DIRECTIONS FOR THIS TASK:
Every line that contains the word "reserved" should be copied from the records below.
##### EXERCISE INPUTS #####
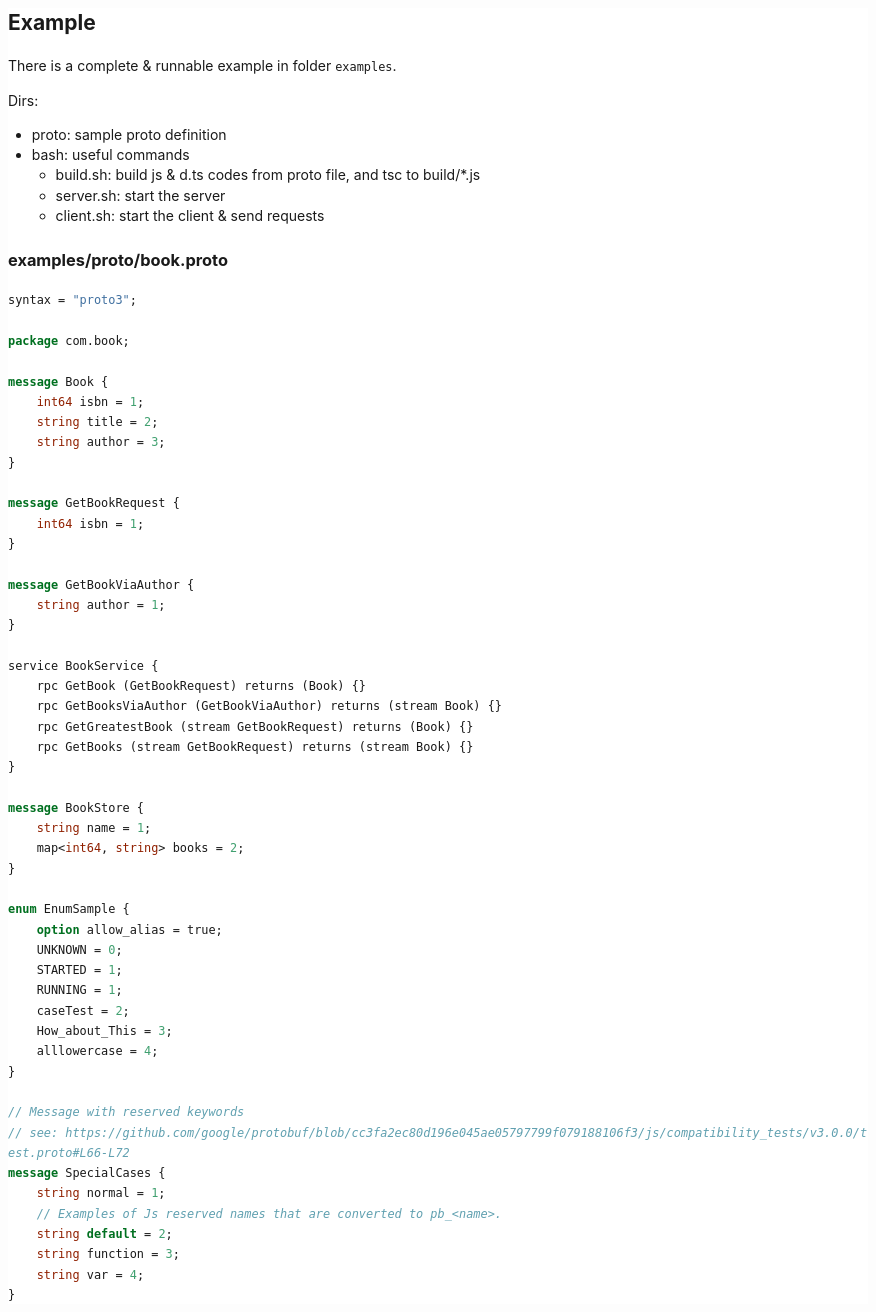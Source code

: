 ## Example
There is a complete & runnable example in folder `examples`.

Dirs:

* proto: sample proto definition
* bash: useful commands
    * build.sh: build js & d.ts codes from proto file, and tsc to build/*.js
    * server.sh: start the server
    * client.sh: start the client & send requests

### examples/proto/book.proto
```proto
syntax = "proto3";

package com.book;

message Book {
    int64 isbn = 1;
    string title = 2;
    string author = 3;
}

message GetBookRequest {
    int64 isbn = 1;
}

message GetBookViaAuthor {
    string author = 1;
}

service BookService {
    rpc GetBook (GetBookRequest) returns (Book) {}
    rpc GetBooksViaAuthor (GetBookViaAuthor) returns (stream Book) {}
    rpc GetGreatestBook (stream GetBookRequest) returns (Book) {}
    rpc GetBooks (stream GetBookRequest) returns (stream Book) {}
}

message BookStore {
    string name = 1;
    map<int64, string> books = 2;
}

enum EnumSample {
    option allow_alias = true;
    UNKNOWN = 0;
    STARTED = 1;
    RUNNING = 1;
    caseTest = 2;
    How_about_This = 3;
    alllowercase = 4;
}

// Message with reserved keywords
// see: https://github.com/google/protobuf/blob/cc3fa2ec80d196e045ae05797799f079188106f3/js/compatibility_tests/v3.0.0/test.proto#L66-L72
message SpecialCases {
    string normal = 1;
    // Examples of Js reserved names that are converted to pb_<name>.
    string default = 2;
    string function = 3;
    string var = 4;
}
```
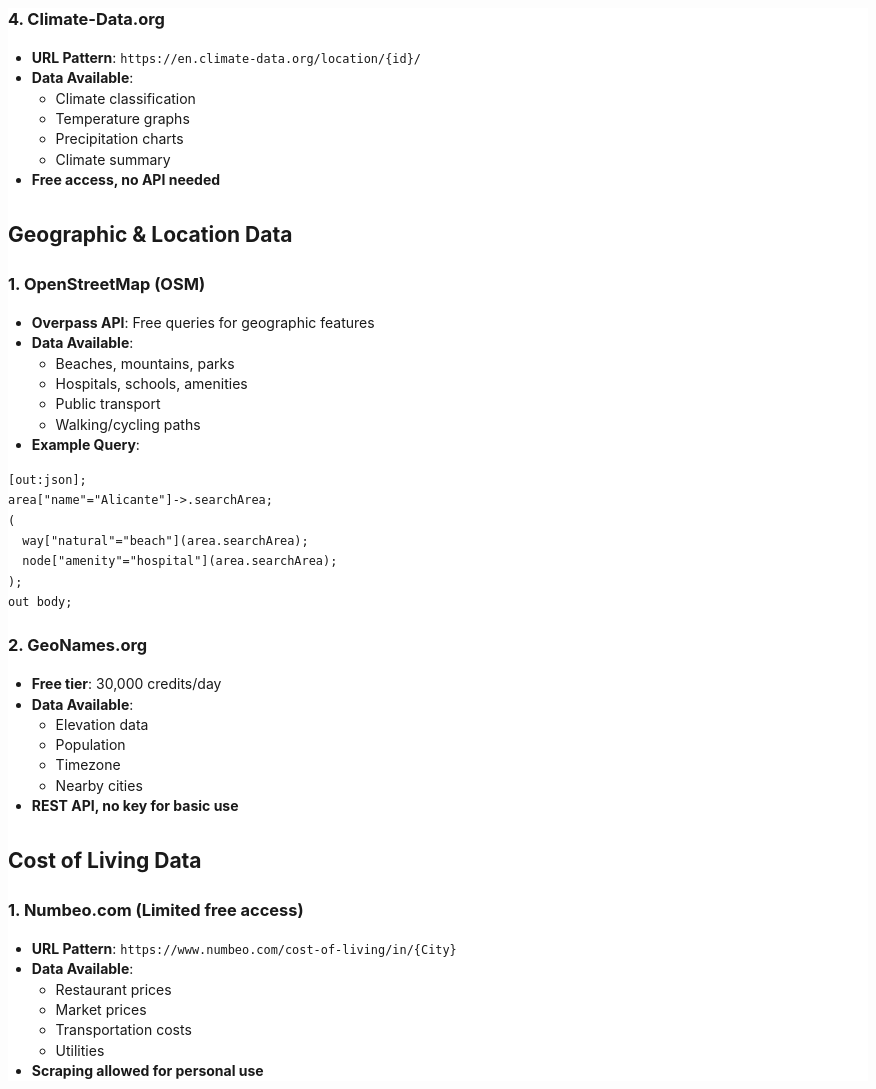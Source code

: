 ### 4. **Climate-Data.org**
- **URL Pattern**: `https://en.climate-data.org/location/{id}/`
- **Data Available**:
  - Climate classification
  - Temperature graphs
  - Precipitation charts
  - Climate summary
- **Free access, no API needed**

## Geographic & Location Data

### 1. **OpenStreetMap (OSM)**
- **Overpass API**: Free queries for geographic features
- **Data Available**:
  - Beaches, mountains, parks
  - Hospitals, schools, amenities
  - Public transport
  - Walking/cycling paths
- **Example Query**:
```
[out:json];
area["name"="Alicante"]->.searchArea;
(
  way["natural"="beach"](area.searchArea);
  node["amenity"="hospital"](area.searchArea);
);
out body;
```

### 2. **GeoNames.org**
- **Free tier**: 30,000 credits/day
- **Data Available**:
  - Elevation data
  - Population
  - Timezone
  - Nearby cities
- **REST API, no key for basic use**

## Cost of Living Data

### 1. **Numbeo.com** (Limited free access)
- **URL Pattern**: `https://www.numbeo.com/cost-of-living/in/{City}`
- **Data Available**:
  - Restaurant prices
  - Market prices
  - Transportation costs
  - Utilities
- **Scraping allowed for personal use**
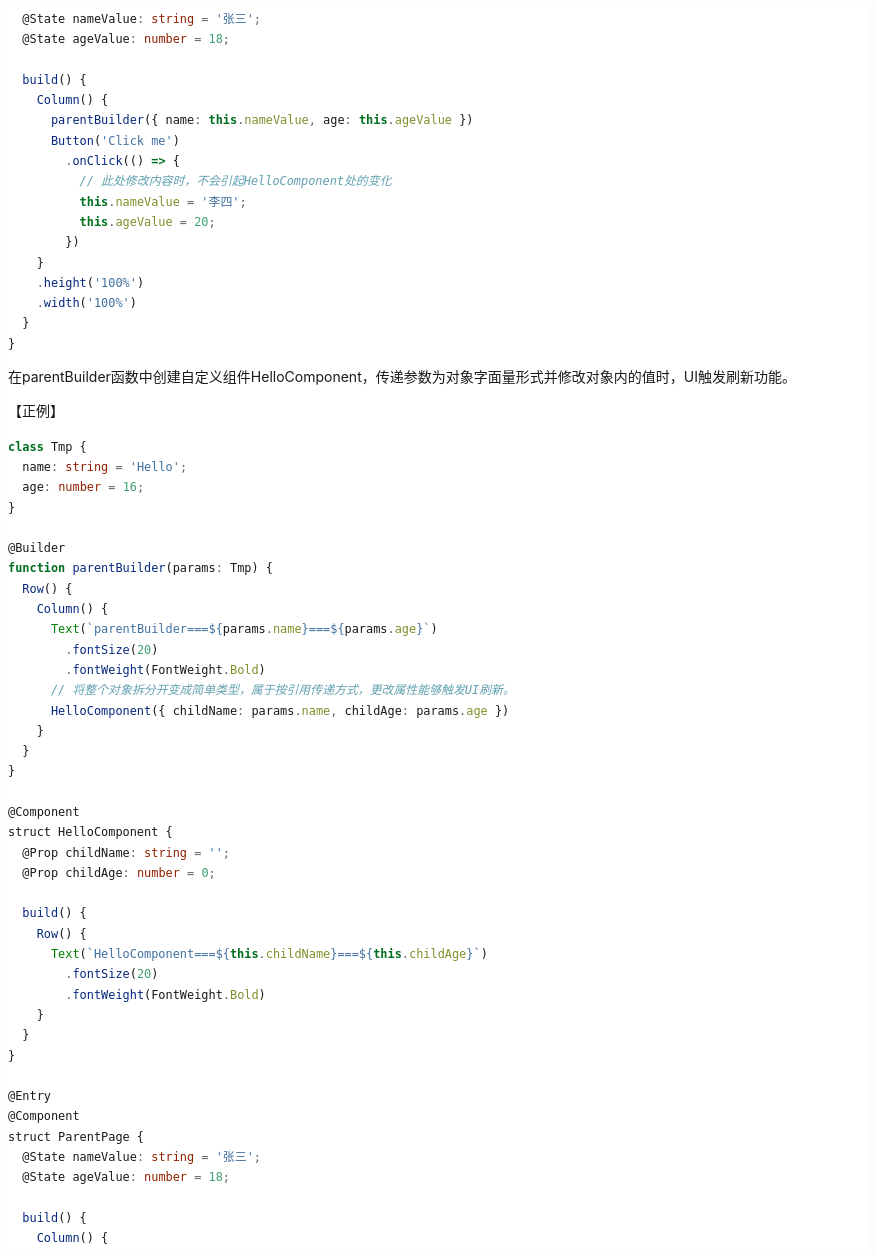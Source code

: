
 ```ts
  @State nameValue: string = '张三';
  @State ageValue: number = 18;

  build() {
    Column() {
      parentBuilder({ name: this.nameValue, age: this.ageValue })
      Button('Click me')
        .onClick(() => {
          // 此处修改内容时，不会引起HelloComponent处的变化
          this.nameValue = '李四';
          this.ageValue = 20;
        })
    }
    .height('100%')
    .width('100%')
  }
}
```

在parentBuilder函数中创建自定义组件HelloComponent，传递参数为对象字面量形式并修改对象内的值时，UI触发刷新功能。

【正例】

```ts
class Tmp {
  name: string = 'Hello';
  age: number = 16;
}

@Builder
function parentBuilder(params: Tmp) {
  Row() {
    Column() {
      Text(`parentBuilder===${params.name}===${params.age}`)
        .fontSize(20)
        .fontWeight(FontWeight.Bold)
      // 将整个对象拆分开变成简单类型，属于按引用传递方式，更改属性能够触发UI刷新。
      HelloComponent({ childName: params.name, childAge: params.age })
    }
  }
}

@Component
struct HelloComponent {
  @Prop childName: string = '';
  @Prop childAge: number = 0;

  build() {
    Row() {
      Text(`HelloComponent===${this.childName}===${this.childAge}`)
        .fontSize(20)
        .fontWeight(FontWeight.Bold)
    }
  }
}

@Entry
@Component
struct ParentPage {
  @State nameValue: string = '张三';
  @State ageValue: number = 18;

  build() {
    Column() {
```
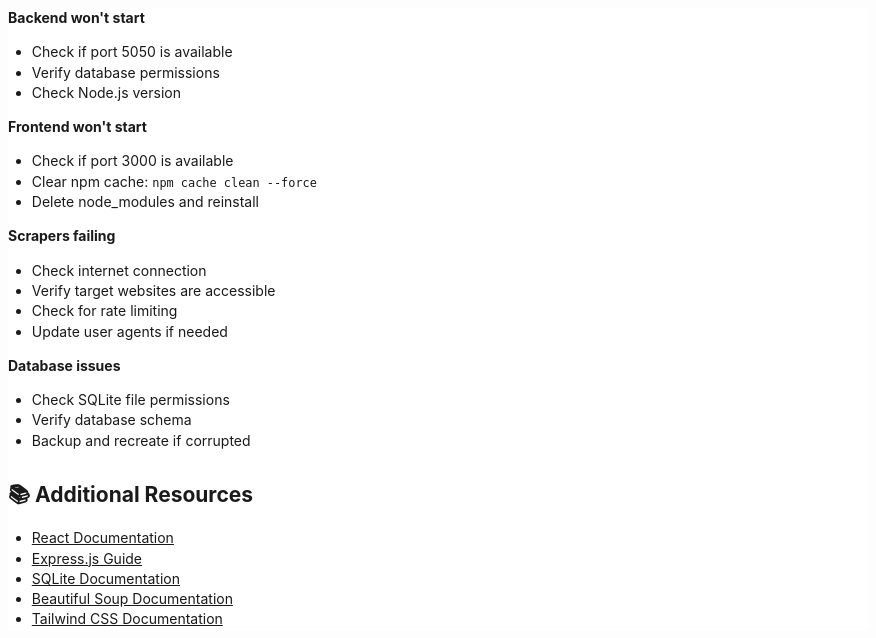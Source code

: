 **Backend won't start**
- Check if port 5050 is available
- Verify database permissions
- Check Node.js version

**Frontend won't start**
- Check if port 3000 is available
- Clear npm cache: `npm cache clean --force`
- Delete node_modules and reinstall

**Scrapers failing**
- Check internet connection
- Verify target websites are accessible
- Check for rate limiting
- Update user agents if needed

**Database issues**
- Check SQLite file permissions
- Verify database schema
- Backup and recreate if corrupted

## 📚 Additional Resources

- [React Documentation](https://reactjs.org/docs/)
- [Express.js Guide](https://expressjs.com/en/guide/routing.html)
- [SQLite Documentation](https://www.sqlite.org/docs.html)
- [Beautiful Soup Documentation](https://www.crummy.com/software/BeautifulSoup/)
- [Tailwind CSS Documentation](https://tailwindcss.com/docs)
#####
TASK ANSWER:
// Message with reserved keywords
    // Examples of Js reserved names that are converted to pb_<name>.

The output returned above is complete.